= RECORDS TO USE =
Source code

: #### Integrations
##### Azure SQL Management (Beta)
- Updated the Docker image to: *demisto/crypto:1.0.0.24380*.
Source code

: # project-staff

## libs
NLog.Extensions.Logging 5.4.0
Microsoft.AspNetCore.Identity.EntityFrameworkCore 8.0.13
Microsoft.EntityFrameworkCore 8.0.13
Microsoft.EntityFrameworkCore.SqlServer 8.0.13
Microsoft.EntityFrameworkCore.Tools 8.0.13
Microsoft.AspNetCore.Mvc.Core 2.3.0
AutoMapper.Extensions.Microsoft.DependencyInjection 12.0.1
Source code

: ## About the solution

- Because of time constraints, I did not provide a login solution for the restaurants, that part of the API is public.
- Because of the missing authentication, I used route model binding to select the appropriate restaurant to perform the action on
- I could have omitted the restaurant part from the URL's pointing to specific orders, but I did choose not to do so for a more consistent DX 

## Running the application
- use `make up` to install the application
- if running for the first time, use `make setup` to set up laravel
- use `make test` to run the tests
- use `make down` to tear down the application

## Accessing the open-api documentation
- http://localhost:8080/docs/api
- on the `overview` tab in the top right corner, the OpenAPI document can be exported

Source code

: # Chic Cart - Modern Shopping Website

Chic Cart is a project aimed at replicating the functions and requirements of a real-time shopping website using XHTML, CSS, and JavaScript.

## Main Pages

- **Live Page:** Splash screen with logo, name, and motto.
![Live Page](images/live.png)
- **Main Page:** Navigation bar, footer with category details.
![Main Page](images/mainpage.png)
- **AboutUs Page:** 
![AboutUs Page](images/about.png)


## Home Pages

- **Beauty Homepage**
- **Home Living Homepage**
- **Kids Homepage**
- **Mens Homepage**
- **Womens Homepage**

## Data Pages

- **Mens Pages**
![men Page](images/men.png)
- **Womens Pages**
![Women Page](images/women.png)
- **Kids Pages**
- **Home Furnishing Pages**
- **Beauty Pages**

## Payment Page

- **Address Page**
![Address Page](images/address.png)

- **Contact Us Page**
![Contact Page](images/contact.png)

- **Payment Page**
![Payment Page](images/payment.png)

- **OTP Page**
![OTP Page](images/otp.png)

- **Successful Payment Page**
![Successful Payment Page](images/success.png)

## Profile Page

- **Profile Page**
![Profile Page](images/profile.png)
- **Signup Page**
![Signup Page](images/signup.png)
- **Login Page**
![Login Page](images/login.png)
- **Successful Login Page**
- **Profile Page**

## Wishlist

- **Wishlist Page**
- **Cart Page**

= WORK INSTRUCTION =
Gather each line of the records holding the string "solution".

= RESULT OF THE EXERCISE =
: ## About the solution
- Because of time constraints, I did not provide a login solution for the restaurants, that part of the API is public.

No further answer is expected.